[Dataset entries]
◆ ◆ ◆ ◆
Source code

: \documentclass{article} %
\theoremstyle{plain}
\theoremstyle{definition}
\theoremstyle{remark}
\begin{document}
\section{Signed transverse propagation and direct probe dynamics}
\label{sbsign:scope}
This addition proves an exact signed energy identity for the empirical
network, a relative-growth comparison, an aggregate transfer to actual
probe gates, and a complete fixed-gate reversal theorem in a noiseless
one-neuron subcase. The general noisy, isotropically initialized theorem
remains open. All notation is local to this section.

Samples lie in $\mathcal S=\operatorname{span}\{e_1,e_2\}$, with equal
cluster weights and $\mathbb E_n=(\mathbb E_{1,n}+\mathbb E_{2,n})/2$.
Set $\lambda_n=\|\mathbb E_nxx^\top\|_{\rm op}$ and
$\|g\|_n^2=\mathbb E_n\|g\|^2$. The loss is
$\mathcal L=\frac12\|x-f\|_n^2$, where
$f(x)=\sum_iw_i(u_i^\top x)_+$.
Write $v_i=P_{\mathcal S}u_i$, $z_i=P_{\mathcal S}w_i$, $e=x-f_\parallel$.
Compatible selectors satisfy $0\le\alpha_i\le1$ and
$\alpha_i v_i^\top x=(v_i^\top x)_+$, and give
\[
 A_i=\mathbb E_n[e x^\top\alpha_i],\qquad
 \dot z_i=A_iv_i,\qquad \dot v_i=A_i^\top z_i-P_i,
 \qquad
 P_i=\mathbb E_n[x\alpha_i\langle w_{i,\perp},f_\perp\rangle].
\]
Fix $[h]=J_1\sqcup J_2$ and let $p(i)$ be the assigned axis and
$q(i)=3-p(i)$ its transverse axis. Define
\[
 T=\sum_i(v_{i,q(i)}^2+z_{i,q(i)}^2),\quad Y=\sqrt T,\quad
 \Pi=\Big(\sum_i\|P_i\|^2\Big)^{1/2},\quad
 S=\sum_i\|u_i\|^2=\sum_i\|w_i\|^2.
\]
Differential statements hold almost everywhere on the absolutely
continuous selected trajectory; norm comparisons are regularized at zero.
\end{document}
◆ ◆ ◆ ◆
**DIRECTIONS**
Which lines run from the one containing "remains open. All" to the end of the records? Transcribe exactly those, both ends included.

**WORKED SOLUTION**
remains open. All notation is local to this section.

Samples lie in $\mathcal S=\operatorname{span}\{e_1,e_2\}$, with equal
cluster weights and $\mathbb E_n=(\mathbb E_{1,n}+\mathbb E_{2,n})/2$.
Set $\lambda_n=\|\mathbb E_nxx^\top\|_{\rm op}$ and
$\|g\|_n^2=\mathbb E_n\|g\|^2$. The loss is
$\mathcal L=\frac12\|x-f\|_n^2$, where
$f(x)=\sum_iw_i(u_i^\top x)_+$.
Write $v_i=P_{\mathcal S}u_i$, $z_i=P_{\mathcal S}w_i$, $e=x-f_\parallel$.
Compatible selectors satisfy $0\le\alpha_i\le1$ and
$\alpha_i v_i^\top x=(v_i^\top x)_+$, and give
\[
 A_i=\mathbb E_n[e x^\top\alpha_i],\qquad
 \dot z_i=A_iv_i,\qquad \dot v_i=A_i^\top z_i-P_i,
 \qquad
 P_i=\mathbb E_n[x\alpha_i\langle w_{i,\perp},f_\perp\rangle].
\]
Fix $[h]=J_1\sqcup J_2$ and let $p(i)$ be the assigned axis and
$q(i)=3-p(i)$ its transverse axis. Define
\[
 T=\sum_i(v_{i,q(i)}^2+z_{i,q(i)}^2),\quad Y=\sqrt T,\quad
 \Pi=\Big(\sum_i\|P_i\|^2\Big)^{1/2},\quad
 S=\sum_i\|u_i\|^2=\sum_i\|w_i\|^2.
\]
Differential statements hold almost everywhere on the absolutely
continuous selected trajectory; norm comparisons are regularized at zero.
\end{document}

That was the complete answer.